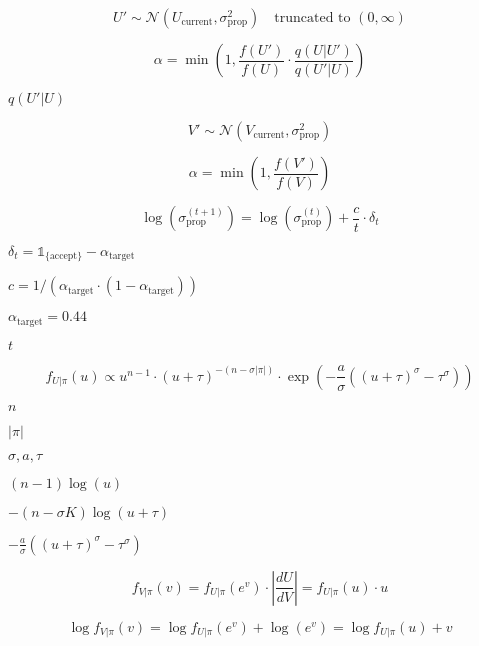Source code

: \documentclass{article}
\begin{document}
\[U' \sim \mathcal{N}(U_{\text{current}}, \sigma_{\text{prop}}^2) \quad
\text{truncated to } (0, \infty) \]
\pagebreak

\[ \alpha = \min\left(1, \frac{f(U')}{f(U)} \cdot
\frac{q(U|U')}{q(U'|U)}\right) \]
\pagebreak

$q(U'|U)$
\pagebreak

\[V' \sim \mathcal{N}(V_{\text{current}}, \sigma_{\text{prop}}^2)
\]
\pagebreak

\[\alpha = \min\left(1, \frac{f(V')}{f(V)}\right)
\]
\pagebreak

\[\log(\sigma_{\text{prop}}^{(t+1)}) = \log(\sigma_{\text{prop}}^{(t)})
+ \frac{c}{t} \cdot \delta_t
\]
\pagebreak

$\delta_t = \mathbb{1}_{\{\text{accept}\}} - \alpha_{\text{target}}$
\pagebreak

$c = 1 / (\alpha_{\text{target}} \cdot (1 - \alpha_{\text{target}}))$
\pagebreak

$\alpha_{\text{target}} = 0.44$
\pagebreak

$t$
\pagebreak

\[f_{U|\pi}(u) \propto u^{n-1} \cdot (u + \tau)^{-(n-\sigma|\pi|)}
\cdot \exp\left(-\frac{a}{\sigma}\left((u+\tau)^\sigma -
\tau^\sigma\right)\right) \]
\pagebreak

$n$
\pagebreak

$|\pi|$
\pagebreak

$\sigma, a, \tau$
\pagebreak

$(n-1) \log(u)$
\pagebreak

$-(n - \sigma K) \log(u + \tau)$
\pagebreak

$-\frac{a}{\sigma}\left((u+\tau)^\sigma - \tau^\sigma\right)$
\pagebreak

\[f_{V|\pi}(v) = f_{U|\pi}(e^v) \cdot \left|\frac{dU}{dV}\right|
= f_{U|\pi}(u) \cdot u
\]
\pagebreak

\[\log f_{V|\pi}(v) = \log f_{U|\pi}(e^v) + \log(e^v) = \log f_{U|\pi}(u) + v
\]
\pagebreak
\end{document}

----------------

• **Problem requirements**: For the material, work out how many lines hold the string "frac". Your reply must be the number alone.

• **Response below**: 7